Dovevano essere all’incirca 300 mila, e così è stato. Mercoledì scorso, 30 settembre 2009, si è infatti è chiusa la campagna di regolarizzazione per colf e badanti; ebbene, in accordo con quanto riporta una nota ufficiale del Ministero dell’Interno, le domande di regolarizzazione pervenute sono state 294.744, di cui 114.336 per la regolarizzazione delle badanti, e 180.408 domande per le colf.
In questo modo, quasi 300 mila lavoratori italiani, comunitari e immigrati irregolari possono ora guardare al futuro con più certezze e più tutele riguardo alle prestazioni svolte; il datore di lavoro, per ogni posizione sanata, ha pagato con il modello F24 un contributo di emersione una tantum pari a 500 euro, potendo tra l’altro avvalersi della possibilità di “chiudere” con il passato visto che con la regolarizzazione a carico del datore di lavoro non scattano provvedimenti e/o sanzioni, anche penali, sulla situazione pregressa.
A fronte delle 294.744 domande presentate, il Ministero dell’Interno ha rilasciato altrettante ricevute, mentre i moduli di regolarizzazione richiesti sono stati ben 351.219. 149.670 domande di regolarizzazione sono state inviate dai privati, 137.160 da Patronati ed Associazioni, 4.673 dai Consulenti del Lavoro ed appena 3.238 dai Comuni italiani.

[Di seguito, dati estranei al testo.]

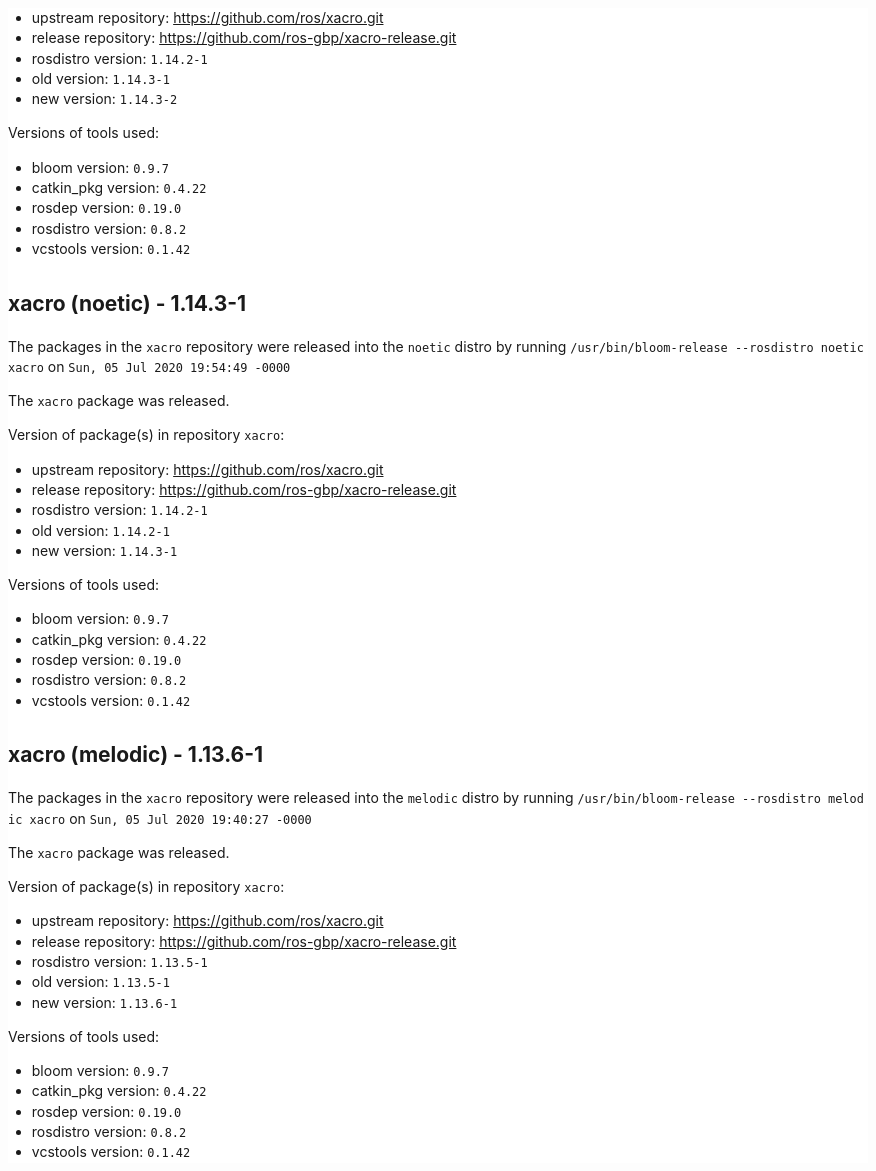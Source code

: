 - upstream repository: https://github.com/ros/xacro.git
- release repository: https://github.com/ros-gbp/xacro-release.git
- rosdistro version: `1.14.2-1`
- old version: `1.14.3-1`
- new version: `1.14.3-2`

Versions of tools used:

- bloom version: `0.9.7`
- catkin_pkg version: `0.4.22`
- rosdep version: `0.19.0`
- rosdistro version: `0.8.2`
- vcstools version: `0.1.42`


## xacro (noetic) - 1.14.3-1

The packages in the `xacro` repository were released into the `noetic` distro by running `/usr/bin/bloom-release --rosdistro noetic xacro` on `Sun, 05 Jul 2020 19:54:49 -0000`

The `xacro` package was released.

Version of package(s) in repository `xacro`:

- upstream repository: https://github.com/ros/xacro.git
- release repository: https://github.com/ros-gbp/xacro-release.git
- rosdistro version: `1.14.2-1`
- old version: `1.14.2-1`
- new version: `1.14.3-1`

Versions of tools used:

- bloom version: `0.9.7`
- catkin_pkg version: `0.4.22`
- rosdep version: `0.19.0`
- rosdistro version: `0.8.2`
- vcstools version: `0.1.42`


## xacro (melodic) - 1.13.6-1

The packages in the `xacro` repository were released into the `melodic` distro by running `/usr/bin/bloom-release --rosdistro melodic xacro` on `Sun, 05 Jul 2020 19:40:27 -0000`

The `xacro` package was released.

Version of package(s) in repository `xacro`:

- upstream repository: https://github.com/ros/xacro.git
- release repository: https://github.com/ros-gbp/xacro-release.git
- rosdistro version: `1.13.5-1`
- old version: `1.13.5-1`
- new version: `1.13.6-1`

Versions of tools used:

- bloom version: `0.9.7`
- catkin_pkg version: `0.4.22`
- rosdep version: `0.19.0`
- rosdistro version: `0.8.2`
- vcstools version: `0.1.42`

Su scala provinciale, Milano svetta con una quota di regolarizzazioni, sul totale, pari a 14,72%; seguono a ruota Roma (10,87%), Napoli (8,25%) e poi staccate Brescia (3,81%) e Bergamo (3%). Per quanto riguarda invece la distribuzione delle domande in funzione della nazionalità del lavoratore, il 12,61% delle domande ha riguardato la regolarizzazione di cittadini dell’Ucraina, il 12,25% del Marocco e poi a seguire Moldavia (8,68%), Cina (7,16%) e Bangladesh (6,30%).
Pur tuttavia, se il Ministero si ritiene soddisfatto della campagna di regolarizzazione delle colf e delle badanti, le Acli, Associazioni Cristiane Lavoratori Italiani, stimano che ci sia stato un 30-40% di famiglie che, sebbene fossero interessate alla regolarizzazione, hanno poi rinunciato. Secondo le Acli questo è avvenuto sia in virtù dell’elevato costo del lavoro domestico, nell’ambito di un rapporto di lavoro regolare, sia a causa dei limiti di reddito imposti e di quelli previsti sulle ore lavorative che, in sostanza, hanno tagliato fuori colf e badanti con più datori di lavoro.